Amsterdam museum opens with major Kandinsky exhibition

After its break with its Russian parent museum in St Petersburg, the Hermitage art museum in Amsterdam has also changed its name to the H'ART Museum. Eva Bloem/H'ART Museum/dpa

After breaking with its parent museum in St Petersburg, the Amsterdam art museum H'ART is celebrating its formal reopening with a major Kandinsky exhibition starting in June.

More than 60 works by the famous painter and pioneer of abstract art, Wassily Kandinsky (1866-1944), will be on display from Tuesday onwards when King Willem-Alexander opens the exhibition.

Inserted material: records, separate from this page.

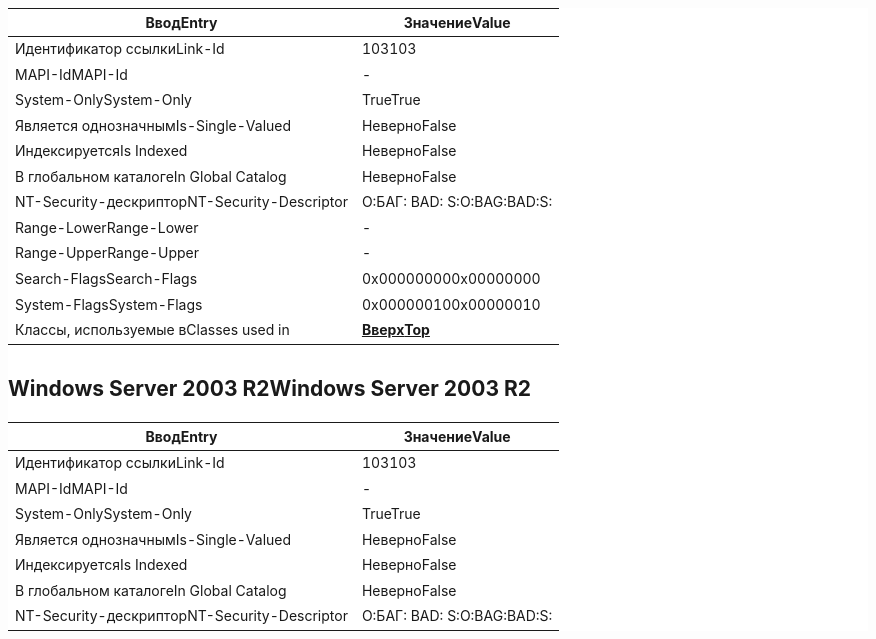 

| <span data-ttu-id="a6afe-155">Ввод</span><span class="sxs-lookup"><span data-stu-id="a6afe-155">Entry</span></span> | <span data-ttu-id="a6afe-156">Значение</span><span class="sxs-lookup"><span data-stu-id="a6afe-156">Value</span></span> |
|------------------------|---------------------------------|
| <span data-ttu-id="a6afe-157">Идентификатор ссылки</span><span class="sxs-lookup"><span data-stu-id="a6afe-157">Link-Id</span></span>                | <span data-ttu-id="a6afe-158">103</span><span class="sxs-lookup"><span data-stu-id="a6afe-158">103</span></span>                             |
| <span data-ttu-id="a6afe-159">MAPI-Id</span><span class="sxs-lookup"><span data-stu-id="a6afe-159">MAPI-Id</span></span>                | \-                              |
| <span data-ttu-id="a6afe-160">System-Only</span><span class="sxs-lookup"><span data-stu-id="a6afe-160">System-Only</span></span>            | <span data-ttu-id="a6afe-161">True</span><span class="sxs-lookup"><span data-stu-id="a6afe-161">True</span></span>                            |
| <span data-ttu-id="a6afe-162">Является однозначным</span><span class="sxs-lookup"><span data-stu-id="a6afe-162">Is-Single-Valued</span></span>       | <span data-ttu-id="a6afe-163">Неверно</span><span class="sxs-lookup"><span data-stu-id="a6afe-163">False</span></span>                           |
| <span data-ttu-id="a6afe-164">Индексируется</span><span class="sxs-lookup"><span data-stu-id="a6afe-164">Is Indexed</span></span>             | <span data-ttu-id="a6afe-165">Неверно</span><span class="sxs-lookup"><span data-stu-id="a6afe-165">False</span></span>                           |
| <span data-ttu-id="a6afe-166">В глобальном каталоге</span><span class="sxs-lookup"><span data-stu-id="a6afe-166">In Global Catalog</span></span>      | <span data-ttu-id="a6afe-167">Неверно</span><span class="sxs-lookup"><span data-stu-id="a6afe-167">False</span></span>                           |
| <span data-ttu-id="a6afe-168">NT-Security-дескриптор</span><span class="sxs-lookup"><span data-stu-id="a6afe-168">NT-Security-Descriptor</span></span> | <span data-ttu-id="a6afe-169">О:БАГ: BAD: S:</span><span class="sxs-lookup"><span data-stu-id="a6afe-169">O:BAG:BAD:S:</span></span>                    |
| <span data-ttu-id="a6afe-170">Range-Lower</span><span class="sxs-lookup"><span data-stu-id="a6afe-170">Range-Lower</span></span>            | \-                              |
| <span data-ttu-id="a6afe-171">Range-Upper</span><span class="sxs-lookup"><span data-stu-id="a6afe-171">Range-Upper</span></span>            | \-                              |
| <span data-ttu-id="a6afe-172">Search-Flags</span><span class="sxs-lookup"><span data-stu-id="a6afe-172">Search-Flags</span></span>           | <span data-ttu-id="a6afe-173">0x00000000</span><span class="sxs-lookup"><span data-stu-id="a6afe-173">0x00000000</span></span>                      |
| <span data-ttu-id="a6afe-174">System-Flags</span><span class="sxs-lookup"><span data-stu-id="a6afe-174">System-Flags</span></span>           | <span data-ttu-id="a6afe-175">0x00000010</span><span class="sxs-lookup"><span data-stu-id="a6afe-175">0x00000010</span></span>                      |
| <span data-ttu-id="a6afe-176">Классы, используемые в</span><span class="sxs-lookup"><span data-stu-id="a6afe-176">Classes used in</span></span>        | [<span data-ttu-id="a6afe-177">**Вверх**</span><span class="sxs-lookup"><span data-stu-id="a6afe-177">**Top**</span></span>](c-top.md)<br/> |



## <a name="windows-server-2003-r2"></a><span data-ttu-id="a6afe-178">Windows Server 2003 R2</span><span class="sxs-lookup"><span data-stu-id="a6afe-178">Windows Server 2003 R2</span></span>



| <span data-ttu-id="a6afe-179">Ввод</span><span class="sxs-lookup"><span data-stu-id="a6afe-179">Entry</span></span> | <span data-ttu-id="a6afe-180">Значение</span><span class="sxs-lookup"><span data-stu-id="a6afe-180">Value</span></span> |
|------------------------|---------------------------------|
| <span data-ttu-id="a6afe-181">Идентификатор ссылки</span><span class="sxs-lookup"><span data-stu-id="a6afe-181">Link-Id</span></span>                | <span data-ttu-id="a6afe-182">103</span><span class="sxs-lookup"><span data-stu-id="a6afe-182">103</span></span>                             |
| <span data-ttu-id="a6afe-183">MAPI-Id</span><span class="sxs-lookup"><span data-stu-id="a6afe-183">MAPI-Id</span></span>                | \-                              |
| <span data-ttu-id="a6afe-184">System-Only</span><span class="sxs-lookup"><span data-stu-id="a6afe-184">System-Only</span></span>            | <span data-ttu-id="a6afe-185">True</span><span class="sxs-lookup"><span data-stu-id="a6afe-185">True</span></span>                            |
| <span data-ttu-id="a6afe-186">Является однозначным</span><span class="sxs-lookup"><span data-stu-id="a6afe-186">Is-Single-Valued</span></span>       | <span data-ttu-id="a6afe-187">Неверно</span><span class="sxs-lookup"><span data-stu-id="a6afe-187">False</span></span>                           |
| <span data-ttu-id="a6afe-188">Индексируется</span><span class="sxs-lookup"><span data-stu-id="a6afe-188">Is Indexed</span></span>             | <span data-ttu-id="a6afe-189">Неверно</span><span class="sxs-lookup"><span data-stu-id="a6afe-189">False</span></span>                           |
| <span data-ttu-id="a6afe-190">В глобальном каталоге</span><span class="sxs-lookup"><span data-stu-id="a6afe-190">In Global Catalog</span></span>      | <span data-ttu-id="a6afe-191">Неверно</span><span class="sxs-lookup"><span data-stu-id="a6afe-191">False</span></span>                           |
| <span data-ttu-id="a6afe-192">NT-Security-дескриптор</span><span class="sxs-lookup"><span data-stu-id="a6afe-192">NT-Security-Descriptor</span></span> | <span data-ttu-id="a6afe-193">О:БАГ: BAD: S:</span><span class="sxs-lookup"><span data-stu-id="a6afe-193">O:BAG:BAD:S:</span></span>                    |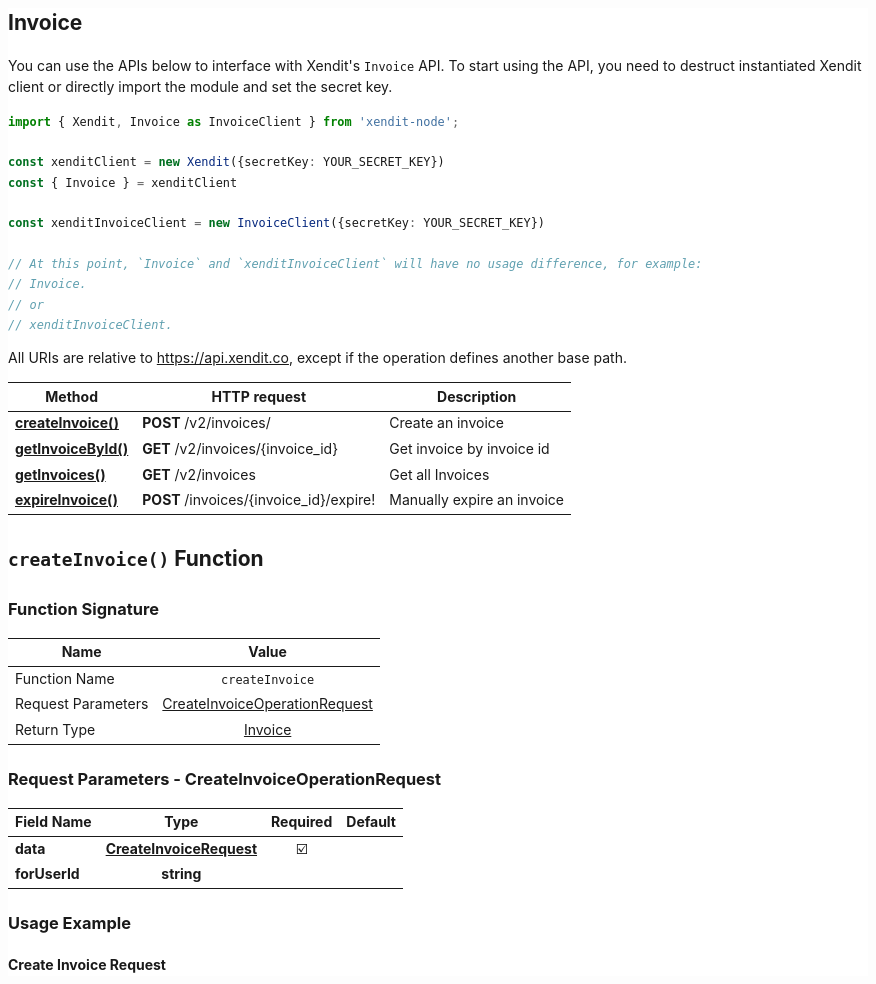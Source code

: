 ## Invoice
You can use the APIs below to interface with Xendit's `Invoice` API.
To start using the API, you need to destruct instantiated Xendit client or directly import the module and set the secret key.

```typescript
import { Xendit, Invoice as InvoiceClient } from 'xendit-node';

const xenditClient = new Xendit({secretKey: YOUR_SECRET_KEY})
const { Invoice } = xenditClient

const xenditInvoiceClient = new InvoiceClient({secretKey: YOUR_SECRET_KEY})

// At this point, `Invoice` and `xenditInvoiceClient` will have no usage difference, for example:
// Invoice.
// or
// xenditInvoiceClient.
```

All URIs are relative to https://api.xendit.co, except if the operation defines another base path.

| Method | HTTP request | Description |
| ------------- | ------------- | ------------- |
| [**createInvoice()**](Invoice.md#createinvoiceoperation-function) | **POST** /v2/invoices/ | Create an invoice |
| [**getInvoiceById()**](Invoice.md#getinvoicebyid-function) | **GET** /v2/invoices/{invoice_id} | Get invoice by invoice id |
| [**getInvoices()**](Invoice.md#getinvoices-function) | **GET** /v2/invoices | Get all Invoices |
| [**expireInvoice()**](Invoice.md#expireinvoice-function) | **POST** /invoices/{invoice_id}/expire! | Manually expire an invoice |


## `createInvoice()` Function


### Function Signature
| Name          |    Value 	     |
|--------------------|:-------------:|
| Function Name | `createInvoice` |
| Request Parameters  |  [CreateInvoiceOperationRequest](#request-parameters--CreateInvoiceOperationRequest)	 |
| Return Type  |  [Invoice](invoice/Invoice.md) |

### Request Parameters - CreateInvoiceOperationRequest
| Field Name |   Type 	 |  Required  | Default |
|-----------|:----------:|:----------:|-----------|
| **data** | [**CreateInvoiceRequest**](invoice/CreateInvoiceRequest.md) | ☑️ |  |
| **forUserId** | **string** |  |  |

### Usage Example
#### Create Invoice Request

The show also marks the start of a close international collaboration with the Centre Pompidou museum in Paris, as the director of H'ART, Annabelle Birnie, said on Monday.

The Hermitage Museum in Amsterdam broke away from its parent museum, the Hermitage in St Petersburg, in 2022 after Russia's invasion of Ukraine and changed its name to H'ART.

The artworks on display come from the Parisian museum, which has one of the largest Kandinsky collections.

The exhibition follows the painter's life story from his early figurative works and impressionist paintings to his abstract paintings with geometric forms.

"Kandinsky's life story is also the story of abstract art," said curator Birgit Boelens. Crises, wars, revolution and personal strokes of fate influenced Kandinsky. "His story is reflected in the richness and diversity of his art."

Kandinsky grew up in the Russian Empire and, after a brief career as a lawyer, left his homeland in 1896 to become an artist in Germany, where he became one of the co-founders of the Blue Rider group. Kandinsky was also a lecturer at the Bauhaus in Weimar and Dessau. He eventually fled Nazism to Paris, where he died in 1944.

The exhibition focuses on abstract masterpieces such as "With the Black Bow" (1912), "In Grey" (1919) and "On White" (1923), as well as the "Salon" with four-metre-high murals in the Amsterdam museum.

Visitors can now enter a work of art themselves. The original, which Kandinsky created with his Bauhaus students in 1922, no longer exists. However, the work was reconstructed in 1977 for the opening of the Centre Pompidou.

After its break with the Hermitage in St Petersburg, the museum is now set to work closely with the Centre Pompidou, the British Museum in London and the Smithsonian American Art Museum in Washington D.C.